Task statement: From the records below, extract only the lines running from the line with "descrito por completo." to the line with "featured = true", both lines included, reproducing them exactly.

Material for this task:
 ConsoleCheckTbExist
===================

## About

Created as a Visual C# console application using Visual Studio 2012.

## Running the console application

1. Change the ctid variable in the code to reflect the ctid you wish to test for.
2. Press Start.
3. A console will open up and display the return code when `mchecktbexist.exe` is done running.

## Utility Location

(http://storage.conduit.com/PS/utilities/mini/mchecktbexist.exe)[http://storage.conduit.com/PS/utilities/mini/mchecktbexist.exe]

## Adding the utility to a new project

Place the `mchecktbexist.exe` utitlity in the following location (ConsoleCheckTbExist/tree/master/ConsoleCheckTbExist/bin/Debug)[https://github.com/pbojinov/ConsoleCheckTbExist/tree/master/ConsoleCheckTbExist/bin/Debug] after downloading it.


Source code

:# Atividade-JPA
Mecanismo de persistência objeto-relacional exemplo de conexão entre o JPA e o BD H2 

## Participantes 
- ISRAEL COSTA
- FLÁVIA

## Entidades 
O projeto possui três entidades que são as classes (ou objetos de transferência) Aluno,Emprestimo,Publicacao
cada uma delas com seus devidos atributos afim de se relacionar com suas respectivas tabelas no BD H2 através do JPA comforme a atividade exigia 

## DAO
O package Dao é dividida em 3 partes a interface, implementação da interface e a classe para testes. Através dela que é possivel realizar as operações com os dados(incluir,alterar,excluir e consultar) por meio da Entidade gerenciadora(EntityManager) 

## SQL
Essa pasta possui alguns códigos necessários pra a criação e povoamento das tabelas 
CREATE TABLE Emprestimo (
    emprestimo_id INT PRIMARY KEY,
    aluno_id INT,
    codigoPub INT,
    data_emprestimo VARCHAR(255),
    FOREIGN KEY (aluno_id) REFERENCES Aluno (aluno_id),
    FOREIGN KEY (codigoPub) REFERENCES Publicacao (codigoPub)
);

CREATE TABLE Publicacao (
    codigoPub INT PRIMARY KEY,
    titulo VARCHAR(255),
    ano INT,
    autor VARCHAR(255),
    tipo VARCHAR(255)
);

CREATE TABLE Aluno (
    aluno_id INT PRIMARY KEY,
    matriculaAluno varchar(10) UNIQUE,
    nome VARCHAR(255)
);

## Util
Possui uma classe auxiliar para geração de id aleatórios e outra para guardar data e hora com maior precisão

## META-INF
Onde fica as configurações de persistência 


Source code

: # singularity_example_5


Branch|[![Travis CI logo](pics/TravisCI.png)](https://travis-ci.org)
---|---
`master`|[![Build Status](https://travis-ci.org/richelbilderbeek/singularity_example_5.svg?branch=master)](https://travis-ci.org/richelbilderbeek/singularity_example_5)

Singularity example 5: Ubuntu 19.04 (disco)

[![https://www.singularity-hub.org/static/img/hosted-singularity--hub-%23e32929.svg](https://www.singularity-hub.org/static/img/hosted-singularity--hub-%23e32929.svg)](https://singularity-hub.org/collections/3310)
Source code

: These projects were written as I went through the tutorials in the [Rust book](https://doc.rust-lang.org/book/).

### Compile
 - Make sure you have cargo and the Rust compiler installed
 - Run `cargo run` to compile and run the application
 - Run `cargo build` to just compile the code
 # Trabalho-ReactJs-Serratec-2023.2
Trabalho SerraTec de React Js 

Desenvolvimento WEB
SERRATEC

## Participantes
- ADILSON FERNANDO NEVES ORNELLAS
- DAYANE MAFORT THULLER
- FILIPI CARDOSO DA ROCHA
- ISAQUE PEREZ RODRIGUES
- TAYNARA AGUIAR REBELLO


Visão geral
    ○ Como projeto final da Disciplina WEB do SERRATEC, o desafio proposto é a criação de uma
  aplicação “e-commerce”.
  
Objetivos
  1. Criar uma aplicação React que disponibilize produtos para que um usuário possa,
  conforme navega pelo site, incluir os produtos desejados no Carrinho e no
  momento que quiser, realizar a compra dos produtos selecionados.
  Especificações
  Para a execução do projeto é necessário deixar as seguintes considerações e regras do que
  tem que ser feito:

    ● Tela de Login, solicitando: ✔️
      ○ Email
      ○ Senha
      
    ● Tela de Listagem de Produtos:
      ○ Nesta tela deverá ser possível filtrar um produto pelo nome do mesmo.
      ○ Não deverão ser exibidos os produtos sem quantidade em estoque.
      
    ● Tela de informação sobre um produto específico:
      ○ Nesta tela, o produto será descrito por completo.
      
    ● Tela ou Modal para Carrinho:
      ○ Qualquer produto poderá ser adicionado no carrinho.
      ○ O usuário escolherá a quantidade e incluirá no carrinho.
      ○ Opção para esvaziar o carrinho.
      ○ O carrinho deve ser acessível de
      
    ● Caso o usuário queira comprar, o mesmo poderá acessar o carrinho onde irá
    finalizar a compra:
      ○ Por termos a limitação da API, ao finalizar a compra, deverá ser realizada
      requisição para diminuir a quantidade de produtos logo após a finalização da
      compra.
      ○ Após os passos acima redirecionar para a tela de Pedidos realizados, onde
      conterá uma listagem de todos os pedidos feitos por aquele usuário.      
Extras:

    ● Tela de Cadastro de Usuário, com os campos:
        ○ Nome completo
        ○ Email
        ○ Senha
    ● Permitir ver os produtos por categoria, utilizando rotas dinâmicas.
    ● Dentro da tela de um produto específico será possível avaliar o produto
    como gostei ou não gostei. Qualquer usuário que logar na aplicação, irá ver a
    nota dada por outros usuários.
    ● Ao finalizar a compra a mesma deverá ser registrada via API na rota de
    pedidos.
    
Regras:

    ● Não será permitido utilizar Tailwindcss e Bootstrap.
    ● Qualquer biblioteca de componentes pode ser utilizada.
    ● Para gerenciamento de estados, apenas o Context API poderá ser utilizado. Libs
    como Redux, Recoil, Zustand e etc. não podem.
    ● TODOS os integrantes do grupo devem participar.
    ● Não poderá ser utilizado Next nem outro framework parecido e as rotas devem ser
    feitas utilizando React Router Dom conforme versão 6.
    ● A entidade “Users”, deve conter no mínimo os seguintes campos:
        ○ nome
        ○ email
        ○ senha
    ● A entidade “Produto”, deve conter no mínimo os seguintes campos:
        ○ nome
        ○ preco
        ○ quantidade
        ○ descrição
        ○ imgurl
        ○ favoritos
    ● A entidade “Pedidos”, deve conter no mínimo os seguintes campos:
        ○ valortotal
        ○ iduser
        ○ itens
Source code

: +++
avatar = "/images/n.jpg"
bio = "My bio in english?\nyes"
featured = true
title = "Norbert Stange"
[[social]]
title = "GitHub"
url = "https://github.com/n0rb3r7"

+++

Result below:
      ○ Nesta tela, o produto será descrito por completo.
      
    ● Tela ou Modal para Carrinho:
      ○ Qualquer produto poderá ser adicionado no carrinho.
      ○ O usuário escolherá a quantidade e incluirá no carrinho.
      ○ Opção para esvaziar o carrinho.
      ○ O carrinho deve ser acessível de
      
    ● Caso o usuário queira comprar, o mesmo poderá acessar o carrinho onde irá
    finalizar a compra:
      ○ Por termos a limitação da API, ao finalizar a compra, deverá ser realizada
      requisição para diminuir a quantidade de produtos logo após a finalização da
      compra.
      ○ Após os passos acima redirecionar para a tela de Pedidos realizados, onde
      conterá uma listagem de todos os pedidos feitos por aquele usuário.      
Extras:

    ● Tela de Cadastro de Usuário, com os campos:
        ○ Nome completo
        ○ Email
        ○ Senha
    ● Permitir ver os produtos por categoria, utilizando rotas dinâmicas.
    ● Dentro da tela de um produto específico será possível avaliar o produto
    como gostei ou não gostei. Qualquer usuário que logar na aplicação, irá ver a
    nota dada por outros usuários.
    ● Ao finalizar a compra a mesma deverá ser registrada via API na rota de
    pedidos.
    
Regras:

    ● Não será permitido utilizar Tailwindcss e Bootstrap.
    ● Qualquer biblioteca de componentes pode ser utilizada.
    ● Para gerenciamento de estados, apenas o Context API poderá ser utilizado. Libs
    como Redux, Recoil, Zustand e etc. não podem.
    ● TODOS os integrantes do grupo devem participar.
    ● Não poderá ser utilizado Next nem outro framework parecido e as rotas devem ser
    feitas utilizando React Router Dom conforme versão 6.
    ● A entidade “Users”, deve conter no mínimo os seguintes campos:
        ○ nome
        ○ email
        ○ senha
    ● A entidade “Produto”, deve conter no mínimo os seguintes campos:
        ○ nome
        ○ preco
        ○ quantidade
        ○ descrição
        ○ imgurl
        ○ favoritos
    ● A entidade “Pedidos”, deve conter no mínimo os seguintes campos:
        ○ valortotal
        ○ iduser
        ○ itens
Source code

: +++
avatar = "/images/n.jpg"
bio = "My bio in english?\nyes"
featured = true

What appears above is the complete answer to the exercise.